In any case, I’m glad he was seen that night, inconvenient as it was, because we found out his lungs were fine. Here’s hoping the copay isn’t outrageous.
Of the many lessons learned, here are my takeaways:
- There are plenty of viruses out there that are not Covid. We have to be extra vigilant, but each sneeze, cough, or upset stomach may just be routine, rather than exotic and deadly. The biggest red flag last week was Al’s fever. As hours passed, the fact that his temp went down and his appetite returned was a good indication that all he had was a run-of-the-mill virus.
- I need to get a better pulse oximeter and, if needed, read the results myself if Al is sick.
- It will take extreme precautions, if one of us gets Covid, God forbid, for the other to be the caretaker and not get sick. I never got Al’s stomach bug, thank goodness, so I must have been doing something right. But there are so many touch points to avoid, so many tiny details to be aware of—how do I wash his dishes v mine? how often should I change gloves? can I safely clean up after him when he’s sick and not contaminate myself without wearing PPE?—that in a house our size, not small, but not huge, either, it will be a real challenge. (All the more so for those who live with multiple family members in small apartments. The whole situation infuriates me, but that’s another post for another time.)
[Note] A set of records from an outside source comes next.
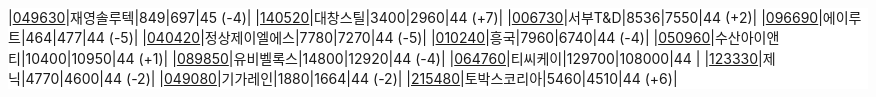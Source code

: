 |[049630](https://finance.daum.net/quotes/A049630)|재영솔루텍|849|697|45 (-4)|
|[140520](https://finance.daum.net/quotes/A140520)|대창스틸|3400|2960|44 (+7)|
|[006730](https://finance.daum.net/quotes/A006730)|서부T&D|8536|7550|44 (+2)|
|[096690](https://finance.daum.net/quotes/A096690)|에이루트|464|477|44 (-5)|
|[040420](https://finance.daum.net/quotes/A040420)|정상제이엘에스|7780|7270|44 (-5)|
|[010240](https://finance.daum.net/quotes/A010240)|흥국|7960|6740|44 (-4)|
|[050960](https://finance.daum.net/quotes/A050960)|수산아이앤티|10400|10950|44 (+1)|
|[089850](https://finance.daum.net/quotes/A089850)|유비벨록스|14800|12920|44 (-4)|
|[064760](https://finance.daum.net/quotes/A064760)|티씨케이|129700|108000|44 |
|[123330](https://finance.daum.net/quotes/A123330)|제닉|4770|4600|44 (-2)|
|[049080](https://finance.daum.net/quotes/A049080)|기가레인|1880|1664|44 (-2)|
|[215480](https://finance.daum.net/quotes/A215480)|토박스코리아|5460|4510|44 (+6)|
- It is all the more important for both of us to be extra careful with masks and hand hygiene when out in public. I don’t want to have to go through this for real.
- I’m very grateful to have Medicare and Medex coverage, and to live in Massachusetts, where we have aggressive contact tracing and plenty of free Covid testing sites. We were told we’d get results in a few days, but actually, we both heard in under 36 hours.